This linked the Highlands to Sydney and provided transport opportunities for the valuable stone resource found on Mount Gibraltar.
Quarries situated around Mount Gibraltar became important employers in the community, providing jobs for quarrymen, stonemasons and various supporting industries such as farriers, carriers, wheelwrights and blacksmiths.
Bowral man Bill Pope watched the trachyte quarrying industry evolve through what was almost a century-long rein in the Southern Highlands.
The fourth generation quarryman and stonemason from the Pope Quarry remembers a family business established by his grandfather in 1897.
Mr Pope said his grandfather Francis John Pope was already an experienced quarryman and stonemason when he moved to Bowral and began trachyte quarrying.
He said his father Don and uncle Arthur continued to run the family business into the 20th century and he began working at Pope's Quarry from 1948.
"I started in the quarry after I left school and continued to work there until it closed in 1975," he said.

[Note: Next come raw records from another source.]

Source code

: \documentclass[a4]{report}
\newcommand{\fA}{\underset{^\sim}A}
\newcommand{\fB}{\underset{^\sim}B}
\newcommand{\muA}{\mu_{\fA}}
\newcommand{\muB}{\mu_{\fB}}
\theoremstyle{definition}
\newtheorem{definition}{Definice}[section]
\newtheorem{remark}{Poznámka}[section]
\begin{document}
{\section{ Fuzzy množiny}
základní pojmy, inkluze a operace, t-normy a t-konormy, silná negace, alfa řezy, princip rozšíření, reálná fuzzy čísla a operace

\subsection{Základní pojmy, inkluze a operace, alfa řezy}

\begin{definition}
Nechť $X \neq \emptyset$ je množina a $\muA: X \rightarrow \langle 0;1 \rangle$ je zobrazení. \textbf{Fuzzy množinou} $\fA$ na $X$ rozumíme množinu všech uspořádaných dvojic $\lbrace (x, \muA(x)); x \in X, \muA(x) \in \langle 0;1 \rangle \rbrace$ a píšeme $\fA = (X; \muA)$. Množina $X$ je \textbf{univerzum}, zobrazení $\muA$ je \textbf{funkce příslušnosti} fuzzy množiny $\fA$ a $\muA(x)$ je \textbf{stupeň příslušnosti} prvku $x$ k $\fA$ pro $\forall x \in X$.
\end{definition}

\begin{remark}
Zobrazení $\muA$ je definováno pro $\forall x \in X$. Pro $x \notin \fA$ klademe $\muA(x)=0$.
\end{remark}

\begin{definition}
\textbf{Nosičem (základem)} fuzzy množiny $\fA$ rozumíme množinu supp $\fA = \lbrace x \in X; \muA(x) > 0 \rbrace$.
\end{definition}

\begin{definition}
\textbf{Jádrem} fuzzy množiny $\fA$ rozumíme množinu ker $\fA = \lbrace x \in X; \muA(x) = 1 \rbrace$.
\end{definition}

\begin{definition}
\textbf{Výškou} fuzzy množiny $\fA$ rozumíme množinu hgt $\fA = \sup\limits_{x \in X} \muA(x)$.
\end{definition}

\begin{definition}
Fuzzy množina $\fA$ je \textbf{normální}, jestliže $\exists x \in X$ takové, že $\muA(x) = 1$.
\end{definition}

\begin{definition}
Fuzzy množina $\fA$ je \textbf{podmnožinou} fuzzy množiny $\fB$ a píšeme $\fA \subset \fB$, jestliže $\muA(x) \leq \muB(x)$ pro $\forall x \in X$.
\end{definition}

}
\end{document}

Mr Pope said the extraction of trachyte, which he referred to as dimension stone, was always a labour intensive process that didn't change very much over the years, despite technological advances in society.

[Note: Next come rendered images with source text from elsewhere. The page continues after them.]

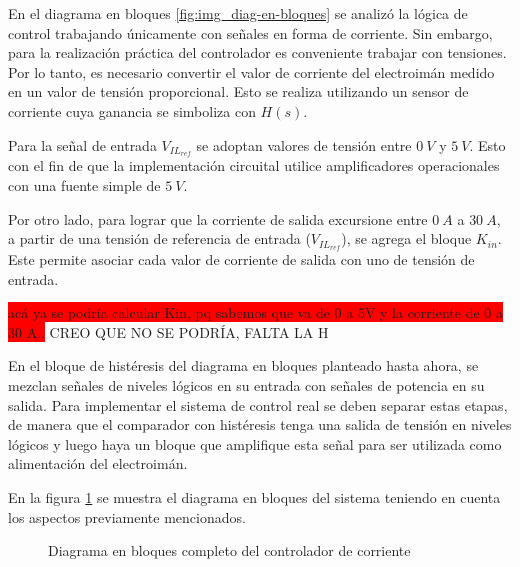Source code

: En el diagrama en bloques \ref{fig:img_diag-en-bloques} se analizó la lógica de control trabajando únicamente con señales en forma de corriente. Sin embargo, para la realización práctica del controlador es conveniente trabajar con tensiones. Por lo tanto, es necesario  convertir el valor de corriente del electroimán medido en un valor de tensión proporcional. Esto se realiza utilizando un sensor de corriente cuya ganancia se simboliza con $H(s)$.

Para la señal de entrada $V_{IL_{ref}}$ se adoptan valores de tensión entre $0\:V$ y $5\:V$. Esto con el fin de que la implementación circuital utilice amplificadores operacionales con una fuente simple de $5\:V$. 

Por otro lado, para lograr que la corriente de salida excursione entre $0\:A$ a $30\:A$, a partir de una tensión de referencia de entrada ($V_{IL_{ref}}$), se agrega el bloque $K_{in}$. Este permite asociar cada valor de corriente de salida con uno de tensión de entrada.

\colorbox{red}{acá ya se podría calcular Kin, pq sabemos que va de 0 a 5V y la corriente de 0 a 30 A..} CREO QUE NO SE PODRÍA, FALTA LA H

En el bloque de histéresis del diagrama en bloques planteado hasta ahora, se mezclan señales de niveles lógicos en su entrada con señales de potencia en su salida. Para implementar el sistema de control real se deben separar estas etapas, de manera que el comparador con histéresis tenga una salida de tensión en niveles lógicos y luego haya un bloque que amplifique esta señal para ser utilizada como alimentación del electroimán.

En la figura \ref{fig:img_diag-en-bloques-conH-y-Kin} se muestra el diagrama en bloques del sistema teniendo en cuenta los aspectos previamente mencionados.


\begin{figure}[H]
	\centering
	
	\caption{Diagrama en bloques completo del controlador de corriente}	\label{fig:img_diag-en-bloques-conH-y-Kin}
\end{figure}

He said dimension stone was extracted by drilling holes into the side of the mountain and "blown out" with black powder.
Mr Pope said the stone slabs were then cut down to size by drilling holes that were filled with "plugs and feathers to split the rock".
The plug and feather process involved two tapered bars (feathers) being inserted into a hole drilled in stone between which a narrow wedge (plug) was hammered to help split stone.
"Trachyte is one of the best splitting rocks around," he said.
Mr Pope said the greatest changes in the industry occurred in the transportation of the heavy and often large slabs of stone.
"In the earliest days slabs or cut Bowral trachyte was loaded onto wagons and transported down the hill to the railway station by draught horses," he said.
"The stone was then loaded on freight trucks and transported to Sydney by train.
"This process continued until the 1930s when lorries became available to transport the stone from the quarry."
Mr Pope said a sideline to the quarrying business was the crushing of stone to make aggregate.
He said the aggregate side of the business took advantage of smaller stone which was created in the quarrying and cutting process.
"Aggregate became a big part of our business as it was used in the construction of roads," he said.
"It was also used in the construction of the Mittagong air strip which was built during the war [WWII].
"Quarrymen worked six days a week to produce aggregate for the air strip."
The Pope Quarry closed in 1975 although Mr Pope continued to make headstones and monuments from Bowral trachyte for many years.
The last trachyte was extracted from Mount Gibraltar in 1986 at the Loveridge and Hudson Quarry.
Mr Pope said that while there was still "plenty of Bowral trachyte in the Gib", housing development around the mountain, coupled with a drop in demand for the stone, had brought an end to the once-thriving quarrying industry.
However, he conceded that he still received inquiries for the stone on occasions.
The sites of the Pop and Loveridge and Hudson Quarries are still visible along the Mount Gibraltar Walking track that sets out near the water reservoirs on Oxley Drive, Bowral.
Some of the information used in this article was sourced from the book created by Mount Gibraltar Landcare and Bushcare group, The Gib: Mount Gibraltar Southern Highlands.